Specialized for PostgreSQL

The common disadvantage in supporting multiple database systems is that either the vendor-specific features are omitted, or their usage is more complicated in order to abstract out DBMS differences.

Ivory is made to only support PostgreSQL, inviting the user to leverage the specific features without extra hurdles.

Provide an Access Layer

Ivory is a database access layer only, i.e., it does not implement active records or any other abstraction over the database. Especially, it is not an ORM. Instead, Ivory invites the user to specify the exact statements being executed.

Higher-level layers might be implemented as standalone projects on top of Ivory.

SQL as the Primary Language

Many database layers offer an object-oriented query builder, which introduces special objects and methods composing the desired queries, hiding the actual SQL behind. There are two typical approaches:

The former inherently lacks type safety, largely reducing the typical advantage of the OOP paradigm. The latter, on the other hand, limits the expression strength. Moreover, both require the user to learn a yet another way to specify what the database should retrieve or perform. On top of that, the different language even becomes an obstacle when one refactors the code and wants to move a statement definition from the application level to a database view or function, or vice versa.

Ivory respects the elephants and prefers the SQL itself as it is a standard, long-term proven language specifically designed for relational data retrieval. While offering specialized methods to ease transaction and session control, for data queries, Ivory provides mere helpers for typing SQL.

Type Safety

Type safety is honored to capture errors early. For example, one cannot mix dates with date/time values unless an explicit conversion method is used.

Yet, different situations call for measures of different strictness. The API defines overloaded methods so that the user is not forced too much. E.g., wherever taking a callable piece of code as a method argument, both Closure and objects implementing a well-defined interface are accepted, the latter leading to safer code at the cost of more boilerplate.

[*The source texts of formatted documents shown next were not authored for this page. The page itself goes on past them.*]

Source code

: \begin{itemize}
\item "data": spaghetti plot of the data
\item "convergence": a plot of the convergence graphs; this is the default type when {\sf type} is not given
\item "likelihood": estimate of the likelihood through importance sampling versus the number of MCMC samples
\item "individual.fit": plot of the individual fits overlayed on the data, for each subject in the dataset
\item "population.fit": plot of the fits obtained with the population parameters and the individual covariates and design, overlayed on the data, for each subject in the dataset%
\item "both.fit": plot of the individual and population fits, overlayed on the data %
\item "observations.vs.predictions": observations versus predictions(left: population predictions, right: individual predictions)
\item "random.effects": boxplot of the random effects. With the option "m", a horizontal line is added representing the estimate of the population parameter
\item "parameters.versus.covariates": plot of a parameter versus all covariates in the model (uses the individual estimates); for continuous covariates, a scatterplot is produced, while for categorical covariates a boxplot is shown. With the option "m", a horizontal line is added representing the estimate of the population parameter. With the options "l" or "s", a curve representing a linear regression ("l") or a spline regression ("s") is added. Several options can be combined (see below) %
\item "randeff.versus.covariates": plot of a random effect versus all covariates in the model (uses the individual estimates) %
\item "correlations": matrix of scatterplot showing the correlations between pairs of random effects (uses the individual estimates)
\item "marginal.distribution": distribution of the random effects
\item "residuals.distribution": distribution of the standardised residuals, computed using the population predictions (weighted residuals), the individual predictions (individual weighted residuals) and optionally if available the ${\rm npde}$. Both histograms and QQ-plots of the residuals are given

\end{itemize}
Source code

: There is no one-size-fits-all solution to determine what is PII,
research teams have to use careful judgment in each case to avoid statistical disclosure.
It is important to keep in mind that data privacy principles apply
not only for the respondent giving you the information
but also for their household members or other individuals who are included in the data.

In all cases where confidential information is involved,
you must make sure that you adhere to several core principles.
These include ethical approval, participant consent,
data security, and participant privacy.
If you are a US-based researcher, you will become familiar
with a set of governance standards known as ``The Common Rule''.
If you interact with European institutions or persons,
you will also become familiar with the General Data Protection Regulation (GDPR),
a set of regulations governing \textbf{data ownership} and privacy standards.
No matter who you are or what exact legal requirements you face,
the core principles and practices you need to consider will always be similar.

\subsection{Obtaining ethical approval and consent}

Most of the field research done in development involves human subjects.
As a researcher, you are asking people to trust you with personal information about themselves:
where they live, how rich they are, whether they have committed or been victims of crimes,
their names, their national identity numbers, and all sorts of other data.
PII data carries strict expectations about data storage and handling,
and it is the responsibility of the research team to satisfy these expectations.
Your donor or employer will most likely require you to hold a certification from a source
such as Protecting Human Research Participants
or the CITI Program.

Relations as First-Class Citizens

Ivory mixes in a little bit of science. Data sets are called relations, and are treated as just complex values. Complex relations may be composed on top of each other, using a special placeholder which serializes a relation into a table expression.

License

Ivory is released under the BSD 3-clause license. Thus, it may especially be used in commercial and closed-source software, provided the copyright notice is retained. See the LICENSE file shipped with Ivory for details.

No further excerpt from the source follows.